▶ Task
Would you transcribe the records below from the line with "The extension works in" to the line with "<p><strong>Purpose of this", ends included, exactly and with nothing more, leaving the pictures out?

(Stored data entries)
^^^^^^^^
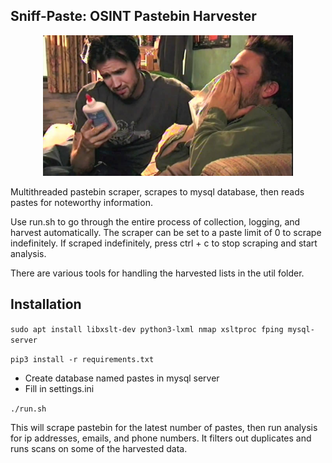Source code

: ## Sniff-Paste: OSINT Pastebin Harvester

<p align="center">
    <img src="res/sniff-paste-pic.jpg" width="400"></img>
</p>

Multithreaded pastebin scraper, scrapes to mysql database, then reads pastes for noteworthy information.

Use run.sh  to go through the entire process of collection, logging, and harvest automatically. The scraper can be set to a paste limit of 0 to scrape indefinitely. If scraped indefinitely, press ctrl + c to stop scraping and start analysis. 

There are various tools for handling the harvested lists in the util folder.

## Installation

`sudo apt install libxslt-dev python3-lxml nmap xsltproc fping mysql-server`

`pip3 install -r requirements.txt`

 - Create database named pastes in mysql server
 - Fill in settings.ini

`./run.sh`

This will scrape pastebin for the latest number of pastes, then run analysis for ip addresses, emails, and phone numbers. It filters out duplicates and runs scans on some of the harvested data.
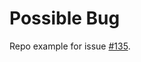 # Possible Bug

Repo example for issue [#135](https://github.com/relay-tools/relay-compiler-language-typescript/issues/135).
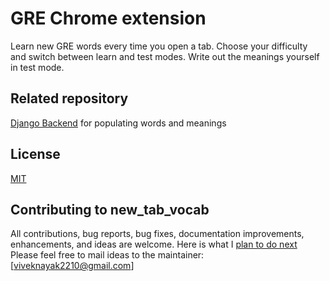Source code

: # GRE Chrome extension
Learn new GRE words every time you open a tab. Choose your difficulty and switch between learn and test modes. Write out the meanings yourself in test mode.

## Related repository
[Django Backend](https://github.com/VivekBits2210/backend_for_gre_chrome_extension) for populating words and meanings

## License
[MIT](LICENSE)

## Contributing to new_tab_vocab

All contributions, bug reports, bug fixes, documentation improvements, enhancements, and ideas are welcome.
Here is what I [plan to do next](https://docs.google.com/document/d/1KMcxtuK0Lma0Jf2fQH_xRt93xYOkk7hXFEcTbkJqY0M/edit?usp=sharing) 
Please feel free to mail ideas to the maintainer: [viveknayak2210@gmail.com]
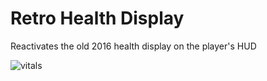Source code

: # Retro Health Display

Reactivates the old 2016 health display on the player's HUD

![vitals](https://github.com/MegaPiggy/RetroHealthDisplay/assets/34462599/2f32c3f7-e7c8-48aa-bf74-c39235756955)
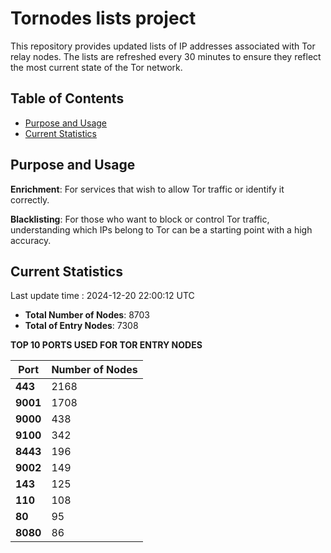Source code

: # Tornodes lists project

This repository provides updated lists of IP addresses associated with Tor relay nodes. The lists are refreshed every 30 minutes to ensure they reflect the most current state of the Tor network.

## Table of Contents

- [Purpose and Usage](#purpose-and-usage)
- [Current Statistics](#current-statistics)


## Purpose and Usage

**Enrichment**: For services that wish to allow Tor traffic or identify it correctly.

**Blacklisting**: For those who want to block or control Tor traffic, understanding which IPs belong to Tor can be a starting point with a high accuracy.

## Current Statistics

Last update time : 2024-12-20 22:00:12 UTC

- **Total Number of Nodes**: 8703
- **Total of Entry Nodes**: 7308

**TOP 10 PORTS USED FOR TOR ENTRY NODES**

| **Port** | **Number of Nodes** |
|------|-----------------|
| **443**   | 2168  |
| **9001**   | 1708  |
| **9000**   | 438  |
| **9100**   | 342  |
| **8443**   | 196  |
| **9002**   | 149  |
| **143**   | 125  |
| **110**   | 108  |
| **80**   | 95  |
| **8080**   | 86  |

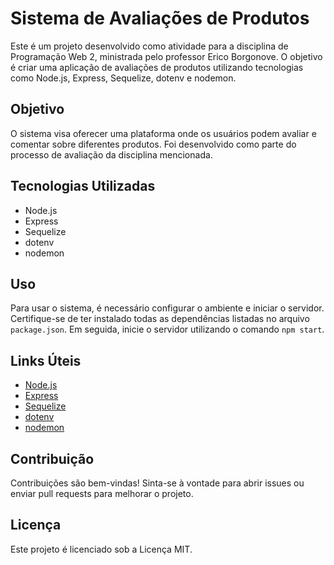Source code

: # Sistema de Avaliações de Produtos

Este é um projeto desenvolvido como atividade para a disciplina de Programação Web 2, ministrada pelo professor Erico Borgonove. O objetivo é criar uma aplicação de avaliações de produtos utilizando tecnologias como Node.js, Express, Sequelize, dotenv e nodemon.

## Objetivo

O sistema visa oferecer uma plataforma onde os usuários podem avaliar e comentar sobre diferentes produtos. Foi desenvolvido como parte do processo de avaliação da disciplina mencionada.

## Tecnologias Utilizadas

-   Node.js
-   Express
-   Sequelize
-   dotenv
-   nodemon

## Uso

Para usar o sistema, é necessário configurar o ambiente e iniciar o servidor. Certifique-se de ter instalado todas as dependências listadas no arquivo `package.json`. Em seguida, inicie o servidor utilizando o comando `npm start`.

## Links Úteis

-   [Node.js](https://nodejs.org/)
-   [Express](https://expressjs.com/)
-   [Sequelize](https://sequelize.org/)
-   [dotenv](https://www.npmjs.com/package/dotenv)
-   [nodemon](https://www.npmjs.com/package/nodemon)

## Contribuição

Contribuições são bem-vindas! Sinta-se à vontade para abrir issues ou enviar pull requests para melhorar o projeto.

## Licença

Este projeto é licenciado sob a Licença MIT.
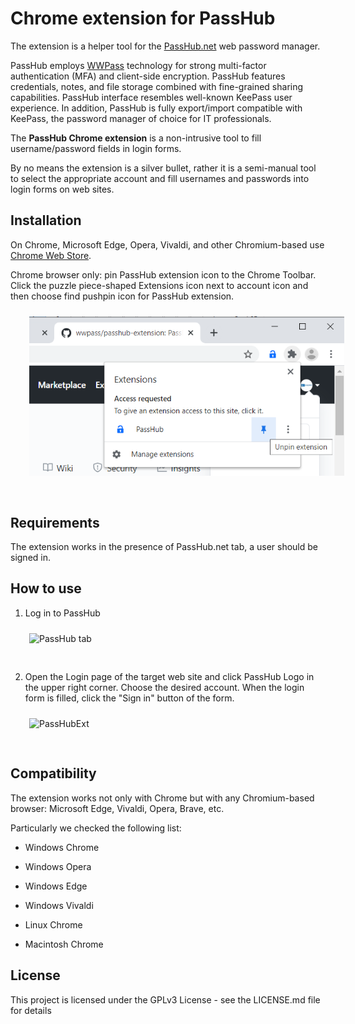 # Chrome extension for PassHub


The extension is a helper tool for the [PassHub.net](https://passhub.net) web password manager. 

PassHub employs [WWPass](https://www.wwpass.com/) technology for strong multi-factor authentication (MFA) and client-side encryption. PassHub features credentials, notes, and file storage combined with fine-grained sharing capabilities. PassHub interface resembles well-known KeePass user experience. In addition, PassHub is fully export/import compatible with KeePass, the password manager of choice for IT professionals. 

The **PassHub Chrome extension** is a non-intrusive tool to fill username/password fields in login forms.

By no means the extension is a silver bullet, rather it is a semi-manual tool to select the appropriate account and fill usernames and passwords into login forms on web sites. 

## Installation

On Chrome, Microsoft Edge, Opera, Vivaldi, and other Chromium-based use [Chrome Web Store](https://chrome.google.com/webstore/detail/passhub/bamjbfhfacpdkenilcibkmpdahkgfejh).

Chrome browser only: pin PassHub extension icon to the Chrome Toolbar. Click the puzzle piece-shaped Extensions icon next to account icon and then choose find pushpin icon for PassHub extension. 

<img src="helper/ChromePinExtension.png" alt="Pin Extension" width="640" style='margin: 10px 30px 30px 30px'>



## Requirements

The extension works in the presence of PassHub.net tab, a user should be signed in.

## How to use


1. Log in to PassHub 

<img src="helper/PassHubTab.png" alt="PassHub tab" width="640" style='margin: 10px 30px 30px 30px'>

<p></p>


2. Open the Login page of the target web site and click PassHub Logo in the upper right corner. Choose the desired account. When the login form is filled, click the "Sign in" button of the form.

<img src="helper/PassHubExtScreen640.png" alt="PassHubExt" width="640" style='margin: 10px 30px 30px 30px'/>


## Compatibility

The extension works not only with Chrome but with any Chromium-based browser: Microsoft Edge, Vivaldi, Opera, Brave, etc.   

Particularly we checked the following list:

- Windows Chrome
- Windows Opera
- Windows Edge
- Windows Vivaldi

- Linux Chrome
- Macintosh Chrome


## License

This project is licensed under the GPLv3 License - see the LICENSE.md file for details
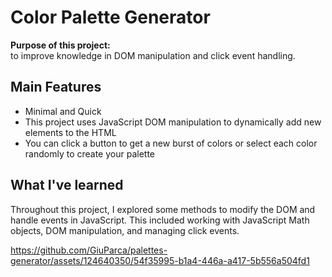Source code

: <h1>Color Palette Generator</h1>

<p><strong>Purpose of this project:</strong><br>
to improve knowledge in DOM manipulation and click event handling.</p>

<h2>Main Features</h2>

<ul>
<li>Minimal and Quick</li>
<li>This project uses JavaScript DOM manipulation to dynamically add new elements to the HTML</li>
<li>You can click a button to get a new burst of colors or select each color randomly to create your palette</li>
</ul>

<h2>What I&#39;ve learned</h2>
<p>Throughout this project, I explored some methods to modify the DOM and handle events in JavaScript. This included working with JavaScript Math objects, DOM manipulation, and managing click events.</p>



https://github.com/GiuParca/palettes-generator/assets/124640350/54f35995-b1a4-446a-a417-5b556a504fd1

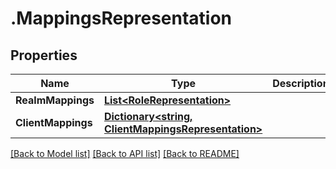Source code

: # .MappingsRepresentation
## Properties

Name | Type | Description | Notes
------------ | ------------- | ------------- | -------------
**RealmMappings** | [**List&lt;RoleRepresentation&gt;**](RoleRepresentation.md) |  | [optional] 
**ClientMappings** | [**Dictionary&lt;string, ClientMappingsRepresentation&gt;**](ClientMappingsRepresentation.md) |  | [optional] 

[[Back to Model list]](../README.md#documentation-for-models) [[Back to API list]](../README.md#documentation-for-api-endpoints) [[Back to README]](../README.md)

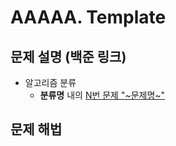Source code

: # AAAAA. Template

## 문제 설명 (백준 링크)
- 알고리즘 분류
  -  **분류명** 내의 [N번 문제 "~문제명~"](https://www.acmicpc.net/problem/문제번호)


## 문제 해법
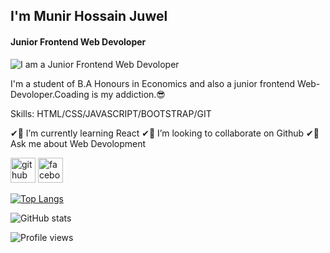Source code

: ## I'm Munir Hossain Juwel
####  Junior Frontend Web Devoloper
![I am a Junior Frontend Web Devoloper](https://scontent.fdac14-1.fna.fbcdn.net/v/t39.30808-6/274942158_460748602461095_3928219980637588962_n.jpg?_nc_cat=105&ccb=1-7&_nc_sid=09cbfe&_nc_eui2=AeH3u1ELopEzmP6nw4-c2wIb3g7DU2GCKm7eDsNTYYIqbqp0fTaxNdjUTZtZRkBHa7-PeGn-Ib5HXfrj2Q_LJE1x&_nc_ohc=mD0nMchF3ZUAX_aHKaT&tn=RbUnj0LLRc_E9UH4&_nc_ht=scontent.fdac14-1.fna&oh=00_AT9YcqXm69ZZcVKfxW9-4mk4hSYXB30I1n8wKgj0WlgZLw&oe=62C2F89F)

I'm a student of  B.A Honours in Economics and also a junior frontend Web-Devoloper.Coading is my addiction.😎

Skills: HTML/CSS/JAVASCRIPT/BOOTSTRAP/GIT

 ✔🌱 I’m currently learning React 
 ✔👯 I’m looking to collaborate on Github 
 ✔💬 Ask me about Web Devolopment 


[<img src='https://cdn.jsdelivr.net/npm/simple-icons@3.0.1/icons/github.svg' alt='github' height='40'>](https://github.com/devolopermunir)  [<img src='https://cdn.jsdelivr.net/npm/simple-icons@3.0.1/icons/facebook.svg' alt='facebook' height='40'>](https://www.facebook.com/hasanfarabe.77)  

[![Top Langs](https://github-readme-stats.vercel.app/api/top-langs/?username=devolopermunir)](https://github.com/anuraghazra/github-readme-stats)

![GitHub stats](https://github-readme-stats.vercel.app/api?username=devolopermunir&show_icons=true)  

![Profile views](https://gpvc.arturio.dev/devolopermunir)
^^^^^^^^
▶ Exercise result
The extension works in the presence of PassHub.net tab, a user should be signed in.

## How to use


1. Log in to PassHub 

<img src="helper/PassHubTab.png" alt="PassHub tab" width="640" style='margin: 10px 30px 30px 30px'>

<p></p>


2. Open the Login page of the target web site and click PassHub Logo in the upper right corner. Choose the desired account. When the login form is filled, click the "Sign in" button of the form.

<img src="helper/PassHubExtScreen640.png" alt="PassHubExt" width="640" style='margin: 10px 30px 30px 30px'/>


## Compatibility

The extension works not only with Chrome but with any Chromium-based browser: Microsoft Edge, Vivaldi, Opera, Brave, etc.   

Particularly we checked the following list:

- Windows Chrome
- Windows Opera
- Windows Edge
- Windows Vivaldi

- Linux Chrome
- Macintosh Chrome


## License

This project is licensed under the GPLv3 License - see the LICENSE.md file for details
Source code

: <h1>Color Palette Generator</h1>

<p><strong>Purpose of this project:</strong><br>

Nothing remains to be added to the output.